ST. PETERSBURG, Fla. – An unintended consequence of the Toronto Blue Jays’ attempt to both diversify their offence and improve their defence last off-season is the sacrifice of some power it took to get it done.
No matter what, they were going to have a different look in 2023, but with a week remaining, the gap of 24 homers between a year ago and now (200 to 176 and counting) is part one reason why they’re in a down-to-the wire fight for a wild-card spot rather than comfortably in the post-season.
Still, this iteration of the Blue Jays has more ways to beat opponents, including the type of attrition baseball they’ve displayed during their current road trip, a talent that plays in the grind of October.

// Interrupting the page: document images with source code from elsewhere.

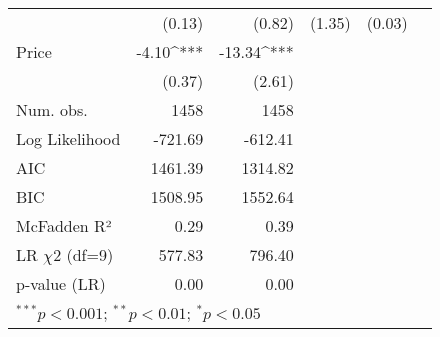 \begin{table}[h]
\begin{center}
\begin{tabular}{l D{.}{.}{4.5} D{.}{.}{4.5} D{.}{.}{2.5} D{.}{.}{2.5} D{.}{.}{3.2}}
                                   & (0.13)      & (0.82)       & (1.35)      & (0.03)     &        \\
Price                              & -4.10^{***} & -13.34^{***} &             &            &        \\
                                   & (0.37)      & (2.61)       &             &            &        \\
\midrule
Num. obs.                          & 1458        & 1458         &             &            &        \\
Log Likelihood                     & -721.69     & -612.41      &             &            &        \\
AIC                                & 1461.39     & 1314.82      &             &            &        \\
BIC                                & 1508.95     & 1552.64      &             &            &        \\
McFadden R²                        & 0.29        & 0.39         &             &            &        \\
LR $\chi 2$ (df=9)                       & 577.83      & 796.40       &             &            &        \\
p-value (LR)                       & 0.00        & 0.00         &             &            &        \\
\bottomrule
{}
\end{tabular}
\end{center}
\end{table}
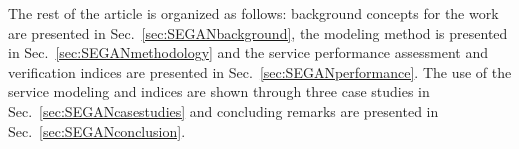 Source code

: The rest of the article is organized as follows: background concepts for the work are presented in Sec.~\ref{sec:SEGANbackground}, the modeling method is presented in Sec.~\ref{sec:SEGANmethodology} and the service performance assessment and verification indices are presented in Sec.~\ref{sec:SEGANperformance}. The use of the service modeling and indices are shown through three case studies in Sec.~\ref{sec:SEGANcasestudies} and concluding remarks are presented in Sec.~\ref{sec:SEGANconclusion}.
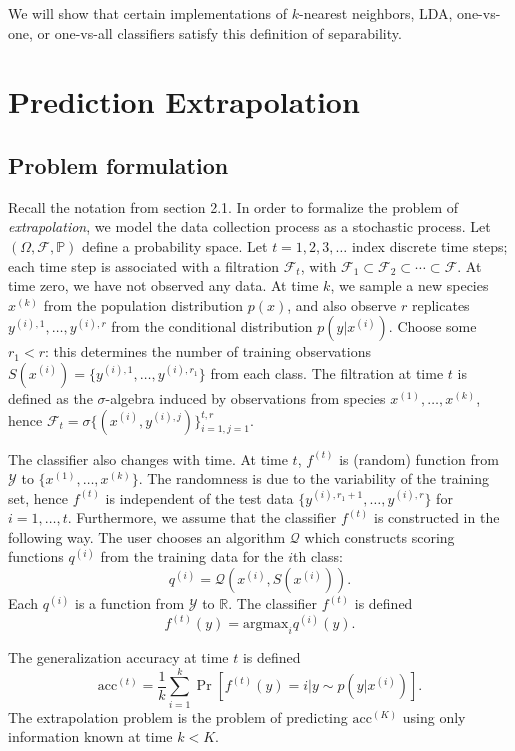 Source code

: \documentclass{article}
\newcommand{\argmax}{\text{argmax}}
\begin{document}
We will show that certain implementations of $k$-nearest neighbors, LDA, one-vs-one, or one-vs-all classifiers satisfy this definition of separability.



\section{Prediction Extrapolation}

\subsection{Problem formulation}

Recall the notation from section 2.1. In order to formalize the problem of \emph{extrapolation}, we model
the data collection process as a stochastic process.  Let $(\Omega,
\mathcal{F}, \mathbb{P})$ define a probability space.  Let $t = 1, 2,
3, \hdots $ index discrete time steps; each time step is associated
with a filtration $\mathcal{F}_t$, with $\mathcal{F}_1 \subset
\mathcal{F}_2 \subset \cdots \subset \mathcal{F}$.  At time zero, we
have not observed any data.  At time $k$, we sample a new species
$x^{(k)}$ from the population distribution $p(x)$, and also observe
$r$ replicates $y^{(i), 1}, \hdots, y^{(i), r}$ from the conditional
distribution $p(y|x^{(i)})$.  Choose some $r_1 < r$: this determines
the number of training observations $S(x^{(i)}) = \{y^{(i), 1},\hdots,
y^{(i), r_1}\}$ from each class.  The filtration at time $t$ is
defined as the $\sigma$-algebra induced by observations from species
$x^{(1)}, \hdots, x^{(k)}$, hence $\mathcal{F}_t = \sigma\{(x^{(i)},
y^{(i), j})\}_{i=1, j=1}^{t, r}$.

The classifier also changes with time.  At time $t$, $f^{(t)}$ is
(random) function from $\mathcal{Y}$ to $\{x^{(1)}, \hdots,
x^{(k)}\}$.  The randomness is due to the variability of the training
set, hence $f^{(t)}$ is independent of the test data $\{y^{(i), r_1 +
  1}, \hdots, y^{(i), r}\}$ for $i = 1,\hdots, t$.  Furthermore, we
assume that the classifier $f^{(t)}$ is constructed in the following
way.  The user chooses an algorithm $\mathcal{Q}$ which constructs
scoring functions $q^{(i)}$ from the training data for the $i$th
class:
\[
q^{(i)} = \mathcal{Q}(x^{(i)}, S(x^{(i)})).
\]
Each $q^{(i)}$ is a function from $\mathcal{Y}$ to $\mathbb{R}$.  The
classifier $f^{(t)}$ is defined
\[
f^{(t)}(y) = \argmax_i q^{(i)}(y).
\]


The generalization accuracy at time $t$ is defined
\[
\text{acc}^{(t)} = \frac{1}{k}\sum_{i=1}^k \Pr[f^{(t)}(y) = i|y \sim p(y|x^{(i)})].
\]
The extrapolation problem is the problem of predicting $\text{acc}^{(K)}$ using
only information known at time $k < K$.
\end{document}
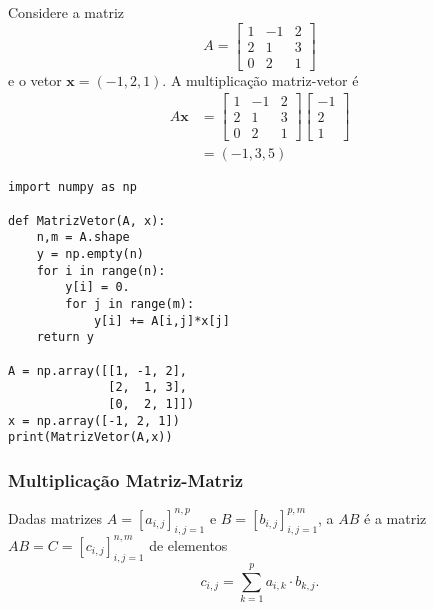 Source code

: \begin{ex}
  Considere a matriz
  \begin{equation}
    A =
    \begin{bmatrix}
      1 & -1 & 2\\
      2 & 1 & 3\\
      0 & 2 & 1
    \end{bmatrix}
  \end{equation}
  e o vetor $\pmb{x} = (-1, 2, 1)$. A multiplicação matriz-vetor é
  \begin{subequations}
    \begin{align}
      A\pmb{x} &= \begin{bmatrix}
        1 & -1 & 2\\
        2 & 1 & 3\\
        0 & 2 & 1
      \end{bmatrix}
      \begin{bmatrix}
        -1\\
        2\\
        1
      \end{bmatrix}\\
               &= (-1, 3, 5)
    \end{align}
   \end{subequations}

\begin{lstlisting}
import numpy as np

def MatrizVetor(A, x):
    n,m = A.shape
    y = np.empty(n)
    for i in range(n):
        y[i] = 0.
        for j in range(m):
            y[i] += A[i,j]*x[j]
    return y

A = np.array([[1, -1, 2],
              [2,  1, 3],
              [0,  2, 1]])
x = np.array([-1, 2, 1])
print(MatrizVetor(A,x))
\end{lstlisting}

\end{ex}

\subsubsection{Multiplicação Matriz-Matriz}

Dadas matrizes $A = [a_{i,j}]_{i,j=1}^{n,p}$ e $B = [b_{i,j}]_{i,j=1}^{p,m}$, a  $AB$ é a matriz $AB = C = [c_{i,j}]_{i,j=1}^{n,m}$ de elementos
\begin{equation}
  c_{i,j} = \sum_{k=1}^{p} a_{i,k}\cdot b_{k,j}.
\end{equation}

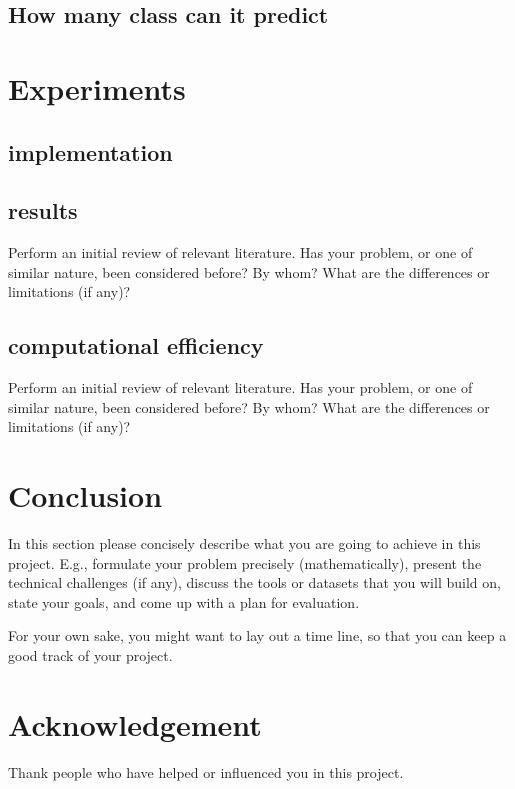 \documentclass{article}
\begin{document}
\subsection{How many class can it predict}

\section{Experiments}

\subsection{implementation}

\subsection{results}
Perform an initial review of relevant literature. Has your problem, or one of similar nature, been considered before? By whom? What are the differences or limitations (if any)?

\subsection{computational efficiency}
Perform an initial review of relevant literature. Has your problem, or one of similar nature, been considered before? By whom? What are the differences or limitations (if any)?

\section{Conclusion}
In this section please concisely describe what you are going to achieve in this project. E.g., formulate your problem precisely (mathematically), present the technical challenges (if any), discuss the tools or datasets that you will build on, state your goals, and come up with a plan for evaluation.

For your own sake, you might want to lay out a time line, so that you can keep a good track of your project.

\newpage

\section*{Acknowledgement}
Thank people who have helped or influenced you in this project.

\nocite{*}



\end{document}
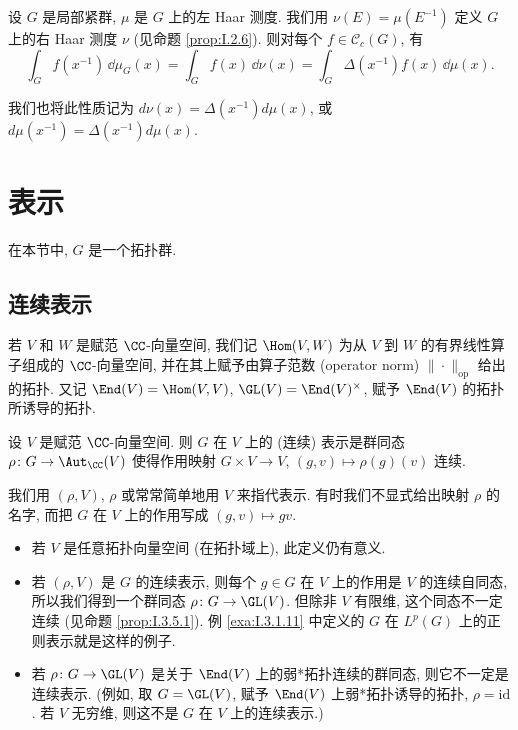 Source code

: \begin{proposition}[$f(x^{-1})$ 的积分公式]
\label{prop:I.2.12}
设 $G$ 是局部紧群, $\mu$ 是 $G$ 上的左 Haar 测度. 我们用 $\nu(E) = \mu(E^{-1})$ 定义 $G$ 上的右 Haar 测度 $\nu$ (见命题 \ref{prop:I.2.6}).
则对每个 $f \in \mathcal{C}_c(G)$, 有
\[
\int_G f(x^{-1}) \,\dd\mu_G(x) = \int_G f(x) \,\dd\nu(x) = \int_G \Delta(x^{-1})f(x) \,\dd\mu(x).
\]
\end{proposition}

我们也将此性质记为 $d\nu(x) = \Delta(x^{-1})d\mu(x)$, 或 $d\mu(x^{-1}) = \Delta(x^{-1})d\mu(x)$.

\section{表示}
在本节中, $G$ 是一个拓扑群.

\subsection{连续表示}

\begin{definition}
\label{def:I.3.1.1}
若 $V$ 和 $W$ 是赋范 $\CC$-向量空间, 我们记 $\Hom(V, W)$ 为从 $V$ 到 $W$ 的有界线性算子组成的 $\CC$-向量空间, 并在其上赋予由算子范数 (operator norm) $\|\cdot\|_{\mathrm{op}}$ 给出的拓扑. 又记 $\End(V) = \Hom(V, V)$, $\GL(V) = \End(V)^{\times}$, 赋予 $\End(V)$ 的拓扑所诱导的拓扑.
\end{definition}

\begin{definition}
\label{def:I.3.1.2}
设 $V$ 是赋范 $\CC$-向量空间. 则 $G$ 在 $V$ 上的 (连续) 表示是群同态 $\rho \colon G \to \Aut_{\CC}(V)$ 使得作用映射 $G \times V \to V$, $(g, v) \longmapsto \rho(g)(v)$ 连续.
\end{definition}

我们用 $(\rho, V)$, $\rho$ 或常常简单地用 $V$ 来指代表示. 有时我们不显式给出映射 $\rho$ 的名字, 而把 $G$ 在 $V$ 上的作用写成 $(g, v) \longmapsto gv$.

\begin{remark}[定义的一般性]
\label{rem:I.3.1.3}
\begin{itemize}
\item 若 $V$ 是任意拓扑向量空间 (在拓扑域上), 此定义仍有意义.
\item 若 $(\rho, V)$ 是 $G$ 的连续表示, 则每个 $g \in G$ 在 $V$ 上的作用是 $V$ 的连续自同态, 所以我们得到一个群同态 $\rho \colon G \to \GL(V)$. 但除非 $V$ 有限维, 这个同态不一定连续 (见命题 \ref{prop:I.3.5.1}). 例 \ref{exa:I.3.1.11} 中定义的 $G$ 在 $L^p(G)$ 上的正则表示就是这样的例子.
\item 若 $\rho \colon G \to \GL(V)$ 是关于 $\End(V)$ 上的弱*拓扑连续的群同态, 则它不一定是连续表示. (例如, 取 $G = \GL(V)$, 赋予 $\End(V)$ 上弱*拓扑诱导的拓扑, $\rho = \mathrm{id}$. 若 $V$ 无穷维, 则这不是 $G$ 在 $V$ 上的连续表示.)
\end{itemize}
\end{remark}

Worthwhile trade-off then?
“I love the defence, for one, I love the speed,” said manager John Schneider. “It’s tough. There are times where you try to force the issue with the steal and bunt, hit and running, something like that and then you still have guys that can do damage, so you don’t want to get in their way of potentially doing that. It’s just a matter of seeing how the game, or the stretch of games, is unfolding and saying, ‘OK, we’ve got to do a little something different.’ But it is nice that you have different ways to do it, for sure. You’re just looking for it to click one way or another. If games like (a 6-1 win Friday) night are the way we’ve got to do it, that’s totally fine.”
Games like Saturday’s wild 7-6 walk-off loss to the Tampa Bay Rays fit that profile, too, when the Blue Jays erased a five-run deficit but then couldn’t close things out in the ninth.
Jordan Romano gave up a game-tying RBI single to Curtis Mead and then, after an apparent inning-ending double play was overturned on replay, Josh Lowe sliced a ball to left to bring in the winning run.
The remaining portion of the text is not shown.